The Japanese have brought their garden arts to such perfection that a plot of ground ten feet square is capable of being exquisitely beautified by their methods. Plots of ground that in this country are too often encumbered with coal-ashes, tea-grounds, tin cans, and the garbage-barrel, in Japan are rendered charming to the eye by the simplest means. With cleanliness, simplicity, a few little evergreen shrubs, one or two little clusters of flowers, a rustic fence projecting from the side of the house, a quaintly shaped flower-pot or two, containing a few choice plants,—the simplest form of garden is attained. So much do the Japanese admire gardens, and garden effects, that their smallest strips of ground are utilized for this purpose. In the crowded city, among the poorest houses, one often sees, in the corner of a little earth-area that comes between the sill and [pg 275] the raised floor, a miniature garden made in some shallow box, or even on the ground itself. In gardens of any pretensions, a little pond or sheet of water of irregular outline is an indispensable feature. If a brook can be turned to run through the garden, one of the great charms is attained; and a diminutive water-fall gives all that can be desired. With the aid of fragments of rock and rounded boulders, the picturesque features of a brook can be brought out; little rustic bridges of stone and wood span it, and even the smallest pond will have a bridge of some kind thrown across. A few small hummocks and a little mountain six or eight feet high, over or about which the path runs, are nearly always present.

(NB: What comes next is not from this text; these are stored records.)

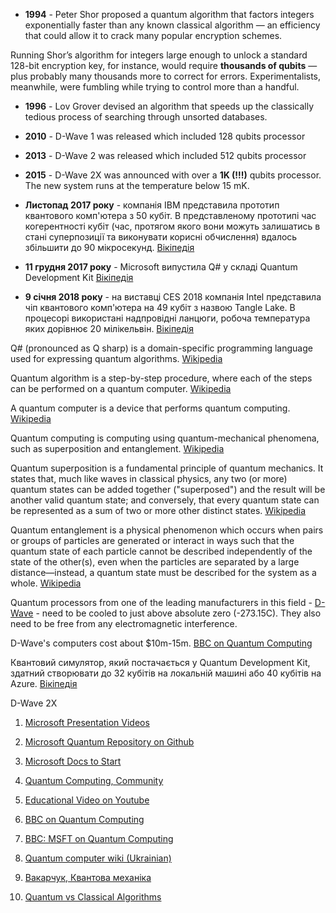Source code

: * **1994** - Peter Shor proposed a quantum algorithm that factors integers exponentially faster than any known classical algorithm — an efficiency that could allow it to crack many popular encryption schemes.

Running Shor’s algorithm for integers large enough to unlock a standard 128-bit encryption key, for instance, would require **thousands of qubits** — plus probably many thousands more to correct for errors. Experimentalists, meanwhile, were fumbling while trying to control more than a handful.

* **1996** - Lov Grover devised an algorithm that speeds up the classically tedious process of searching through unsorted databases. 

* **2010** - D-Wave 1 was released which included 128 qubits processor

* **2013** - D-Wave 2 was released which included 512 qubits processor

* **2015** - D-Wave 2X was announced with over a **1K (!!!)** qubits processor. The new system runs at the temperature below 15 mK.

* **Листопад 2017 року** - компанія IBM представила прототип квантового комп'ютера з 50 кубіт. В представленому прототипі час когерентності кубіт (час, протягом якого вони можуть залишатись в стані суперпозиції та виконувати корисні обчислення) вдалось збільшити до 90 мікросекунд. [Вікіпедія](https://uk.wikipedia.org/wiki/%D0%9A%D0%B2%D0%B0%D0%BD%D1%82%D0%BE%D0%B2%D0%B8%D0%B9_%D0%BA%D0%BE%D0%BC%D0%BF%27%D1%8E%D1%82%D0%B5%D1%80)

* **11 грудня 2017 року** - Microsoft випустила Q# у складі Quantum Development Kit [Вікіпедія](https://uk.wikipedia.org/wiki/Q_Sharp)

* **9 січня 2018 року** - на виставці CES 2018 компанія Intel представила чіп квантового комп'ютера на 49 кубіт з назвою Tangle Lake. В процесорі використані надпровідні ланцюги, робоча температура яких дорівнює 20 мілікельвін. [Вікіпедія](https://uk.wikipedia.org/wiki/%D0%9A%D0%B2%D0%B0%D0%BD%D1%82%D0%BE%D0%B2%D0%B8%D0%B9_%D0%BA%D0%BE%D0%BC%D0%BF%27%D1%8E%D1%82%D0%B5%D1%80)

Q# (pronounced as Q sharp) is a domain-specific programming language used for expressing quantum algorithms. [Wikipedia](https://en.wikipedia.org/wiki/Q_Sharp)

Quantum algorithm is a step-by-step procedure, where each of the steps can be performed on a quantum computer. [Wikipedia](https://en.wikipedia.org/wiki/Quantum_algorithm)

A quantum computer is a device that performs quantum computing. [Wikipedia](https://en.wikipedia.org/wiki/Quantum_computing)

Quantum computing is computing using quantum-mechanical phenomena, such as superposition and entanglement. [Wikipedia](https://en.wikipedia.org/wiki/Quantum_computing)

Quantum superposition is a fundamental principle of quantum mechanics. It states that, much like waves in classical physics, any two (or more) quantum states can be added together ("superposed") and the result will be another valid quantum state; and conversely, that every quantum state can be represented as a sum of two or more other distinct states. [Wikipedia](https://en.wikipedia.org/wiki/Quantum_superposition)

Quantum entanglement is a physical phenomenon which occurs when pairs or groups of particles are generated or interact in ways such that the quantum state of each particle cannot be described independently of the state of the other(s), even when the particles are separated by a large distance—instead, a quantum state must be described for the system as a whole. [Wikipedia](https://en.wikipedia.org/wiki/Quantum_entanglement)

Quantum processors from one of the leading manufacturers in this field - [D-Wave](https://www.dwavesys.com/) - need to be cooled to just above absolute zero (-273.15C). They also need to be free from any electromagnetic interference. 

D-Wave's computers cost about $10m-15m. [BBC on Quantum Computing](http://www.bbc.com/news/business-35886456)

Квантовий симулятор, який постачається у Quantum Development Kit, здатний створювати до 32 кубітів на локальній машині або 40 кубітів на Azure. [Вікіпедія](https://uk.wikipedia.org/wiki/Q_Sharp)

D-Wave 2X

1. [Microsoft Presentation Videos](http://aka.ms/QuantumPlaylist)

1. [Microsoft Quantum Repository on Github](https://github.com/Microsoft/Quantum)

1. [Microsoft Docs to Start](https://docs.microsoft.com/en-us/quantum/quantum-concepts-1-intro)

1. [Quantum Computing, Community](https://github.com/krishnakumarsekar/awesome-quantum-machine-learning/)

1. [Educational Video on Youtube](https://www.youtube.com/watch?v=JhHMJCUmq28)

1. [BBC on Quantum Computing](http://www.bbc.com/news/business-35886456)

1. [BBC: MSFT on Quantum Computing](http://www.bbc.com/news/business-42797846)

1. [Quantum computer wiki (Ukrainian)](https://uk.wikipedia.org/wiki/%D0%9A%D0%B2%D0%B0%D0%BD%D1%82%D0%BE%D0%B2%D0%B8%D0%B9_%D0%BA%D0%BE%D0%BC%D0%BF%27%D1%8E%D1%82%D0%B5%D1%80)

1. [Вакарчук, Квантова механіка](http://old.physics.lnu.edu.ua/depts/KTF/books/QM4/QM4.pdf)

1. [Quantum vs Classical Algorithms](https://www.quantamagazine.org/quantum-computers-struggle-against-classical-algorithms-20180201/)
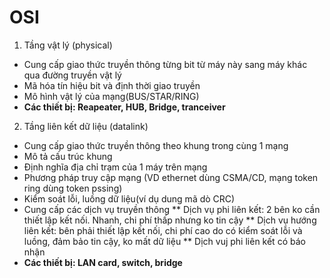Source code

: # OSI
1. Tầng vật lý (physical)
* Cung cấp giao thức truyền thông từng bit từ máy này sang máy khác qua đường truyền vật lý
* Mã hóa tín hiệu bit và định thời giao truyền
* Mô hình vật lý của mạng(BUS/STAR/RING)
* **Các thiết bị: Reapeater, HUB, Bridge, tranceiver**

2. Tầng liên kết dữ liệu (datalink)

* Cung cấp giao thức truyền thông theo khung trong cùng 1 mạng
* Mô tả cấu trúc khung
* Định nghĩa địa chỉ trạm của 1 máy trên mạng
* Phương pháp truy cập mạng (VD ethernet dùng CSMA/CD, mạng token ring dùng token pssing)
* Kiểm soát lỗi, luồng dữ liệu(ví dụ dung mã dò CRC)
* Cung cấp các dịch vụ truyền thông
** Dịch vụ phi liên kết: 2 bên ko cần thiết lập kết nối. Nhanh, chi phí thấp nhưng ko tin cậy
** Dịch vụ hướng liên kết: bên phải thiết lập kết nối, chi phí cao do có kiểm soát lỗi và luồng, đảm bảo tin cậy, ko mất dữ liệu
** Dịch vuj phi liên kết có báo nhận
* **Các thiết bị: LAN card, switch, bridge**
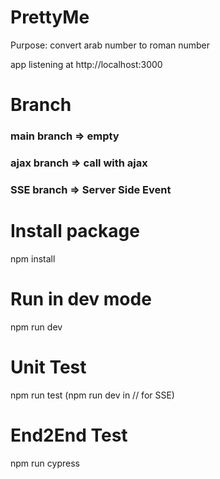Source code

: # PrettyMe


Purpose: convert arab number to roman number

app listening at http://localhost:3000

# Branch
### main branch => empty
### ajax branch => call with ajax
### SSE branch => Server Side Event

# Install package 
  npm install

# Run in dev mode
  npm run dev

# Unit Test
  npm run test 
(npm run dev in // for SSE)
  
# End2End Test
  npm run cypress
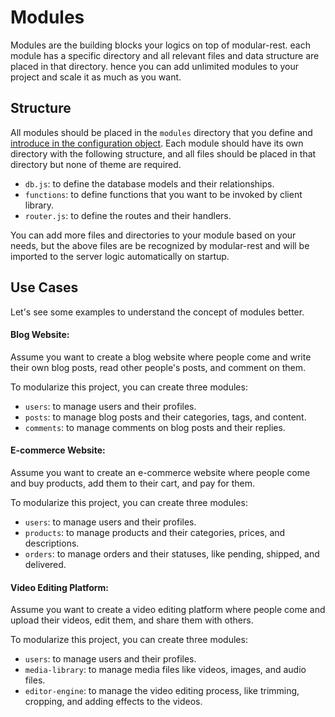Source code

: # Modules
Modules are the building blocks your logics on top of modular-rest. each module has a specific directory and all relevant files and data structure are placed in that directory. hence you can add unlimited modules to your project and scale it as much as you want.

## Structure
All modules should be placed in the `modules` directory that you define and [introduce in the configuration object](./../configuration.md#modules-path). Each module should have its own directory with the following structure, and all files should be placed in that directory but none of theme are required.

- `db.js`: to define the database models and their relationships.
- `functions`: to define functions that you want to be invoked by client library.
- `router.js`: to define the routes and their handlers.

You can add more files and directories to your module based on your needs, but the above files are be recognized by modular-rest and will be imported to the server logic automatically on startup.

## Use Cases
Let's see some examples to understand the concept of modules better.

#### **Blog Website**:
Assume you want to create a blog website where people come and write their own blog posts, read other people's posts, and comment on them.

To modularize this project, you can create three modules: 
- `users`: to manage users and their profiles.
- `posts`: to manage blog posts and their categories, tags, and content.
- `comments`: to manage comments on blog posts and their replies.

#### **E-commerce Website**:
Assume you want to create an e-commerce website where people come and buy products, add them to their cart, and pay for them.

To modularize this project, you can create three modules: 
- `users`: to manage users and their profiles.
- `products`: to manage products and their categories, prices, and descriptions.
- `orders`: to manage orders and their statuses, like pending, shipped, and delivered.

#### **Video Editing Platform**:
Assume you want to create a video editing platform where people come and upload their videos, edit them, and share them with others.

To modularize this project, you can create three modules: 
- `users`: to manage users and their profiles.
- `media-library`: to manage media files like videos, images, and audio files.
- `editor-engine`: to manage the video editing process, like trimming, cropping, and adding effects to the videos.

In gardens of larger size these little mountains are sometimes twenty, thirty, and even forty feet in height, and are built up from the level ground with great labor and expense. On top of these a little rustic lookout with thatched roof is made, from which if a view of Fuji can be got the acme is indeed reached. In still larger gardens,—that is, gardens measuring several hundred feet each way,—the ponds and bridges, small hills and meandering paths, with shrubs trimmed in round balls of various sizes, and grotesquely-shaped pines with long tortuous branches running near the ground, are all combined in such a way by the skilful landscape gardener that the area seems, without exaggeration of statement, ten times as vast.

Fig. 263.—Garden tablet.

Irregularly and grotesquely shaped stones and huge slabs of rock form an important feature of all gardens; indeed, it is as difficult to imagine a Japanese garden without a number of picturesque and oddly-shaped stones as it is to imagine an American garden without flowers. In Tokio, for example, there being near the city no proper rocks of this kind for garden decoration, rocks and stones are often transported forty or fifty [pg 276] miles for this purpose alone. There are stone-yards in which one may see and purchase rocks such as one might use in building a rough cellar-wall at home, and also sea-worn rocks of various shapes and colors,—among them red-colored stones, that fetch a hundred dollars and more, brought from Sado, an island on the northwest coast of Japan. So much do the Japanese admire stones and rocks for garden decoration, that in their various works on the subject of garden-making the proper arrangement of stones is described and figured with painstaking minuteness. In the figures to be given of Japanese gardens, reproduced from a work entitled “Chikusan Teizoden,” written in the early part of the last century, the arrangement of rocks in the various garden designs will be observed.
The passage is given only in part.